◆ Description of the task: The pictures are to be omitted when the entries are reproduced exactly.

====== Supplied material ======

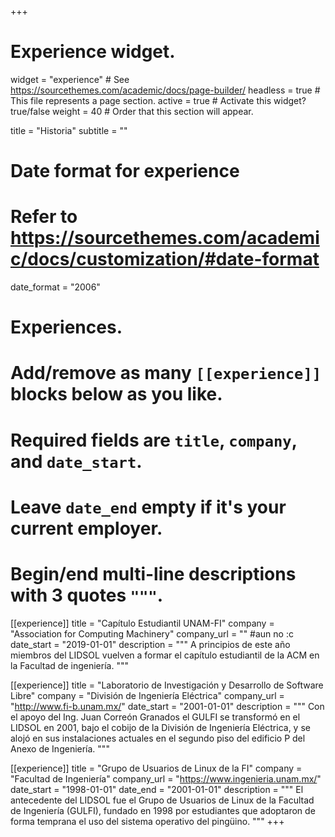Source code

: +++
# Experience widget.
widget = "experience"  # See https://sourcethemes.com/academic/docs/page-builder/
headless = true  # This file represents a page section.
active = true  # Activate this widget? true/false
weight = 40  # Order that this section will appear.

title = "Historia"
subtitle = ""

# Date format for experience
#   Refer to https://sourcethemes.com/academic/docs/customization/#date-format
date_format = "2006"

# Experiences.
#   Add/remove as many `[[experience]]` blocks below as you like.
#   Required fields are `title`, `company`, and `date_start`.
#   Leave `date_end` empty if it's your current employer.
#   Begin/end multi-line descriptions with 3 quotes `"""`.
[[experience]]
  title = "Capítulo Estudiantil UNAM-FI"
  company = "Association for Computing Machinery"
  company_url = "" #aun no :c
  date_start = "2019-01-01"
  description = """
A principios de este año miembros del LIDSOL vuelven a formar el capítulo estudiantil
de la ACM en la Facultad de ingeniería.
  """

[[experience]]
  title = "Laboratorio de Investigación y Desarrollo de Software Libre"
  company = "División de Ingeniería Eléctrica"
  company_url = "http://www.fi-b.unam.mx/"
  date_start = "2001-01-01"
  description = """
  Con el apoyo del Ing. Juan Correón Granados el GULFI se transformó
  en el LIDSOL en 2001, bajo el cobijo de la División de Ingeniería
  Eléctrica, y se alojó en sus instalaciones actuales en el segundo
  piso del edificio P del Anexo de Ingeniería.
  """

[[experience]]
  title = "Grupo de Usuarios de Linux de la FI"
  company = "Facultad de Ingeniería"
  company_url = "https://www.ingenieria.unam.mx/"
  date_start = "1998-01-01"
  date_end = "2001-01-01"
  description = """
El antecedente del LIDSOL fue el Grupo de Usuarios de Linux de la Facultad
de Ingeniería (GULFI), fundado en 1998 por estudiantes que adoptaron
de forma temprana el uso del sistema operativo del pingüino.
  """
+++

======

◆ Solution:
Source code

: +++
# Experience widget.
widget = "experience"  # See https://sourcethemes.com/academic/docs/page-builder/
headless = true  # This file represents a page section.
active = true  # Activate this widget? true/false
weight = 40  # Order that this section will appear.

title = "Historia"
subtitle = ""

# Date format for experience
#   Refer to https://sourcethemes.com/academic/docs/customization/#date-format
date_format = "2006"

# Experiences.
#   Add/remove as many `[[experience]]` blocks below as you like.
#   Required fields are `title`, `company`, and `date_start`.
#   Leave `date_end` empty if it's your current employer.
#   Begin/end multi-line descriptions with 3 quotes `"""`.
[[experience]]
  title = "Capítulo Estudiantil UNAM-FI"
  company = "Association for Computing Machinery"
  company_url = "" #aun no :c
  date_start = "2019-01-01"
  description = """
A principios de este año miembros del LIDSOL vuelven a formar el capítulo estudiantil
de la ACM en la Facultad de ingeniería.
  """

[[experience]]
  title = "Laboratorio de Investigación y Desarrollo de Software Libre"
  company = "División de Ingeniería Eléctrica"
  company_url = "http://www.fi-b.unam.mx/"
  date_start = "2001-01-01"
  description = """
  Con el apoyo del Ing. Juan Correón Granados el GULFI se transformó
  en el LIDSOL en 2001, bajo el cobijo de la División de Ingeniería
  Eléctrica, y se alojó en sus instalaciones actuales en el segundo
  piso del edificio P del Anexo de Ingeniería.
  """

[[experience]]
  title = "Grupo de Usuarios de Linux de la FI"
  company = "Facultad de Ingeniería"
  company_url = "https://www.ingenieria.unam.mx/"
  date_start = "1998-01-01"
  date_end = "2001-01-01"
  description = """
El antecedente del LIDSOL fue el Grupo de Usuarios de Linux de la Facultad
de Ingeniería (GULFI), fundado en 1998 por estudiantes que adoptaron
de forma temprana el uso del sistema operativo del pingüino.
  """
+++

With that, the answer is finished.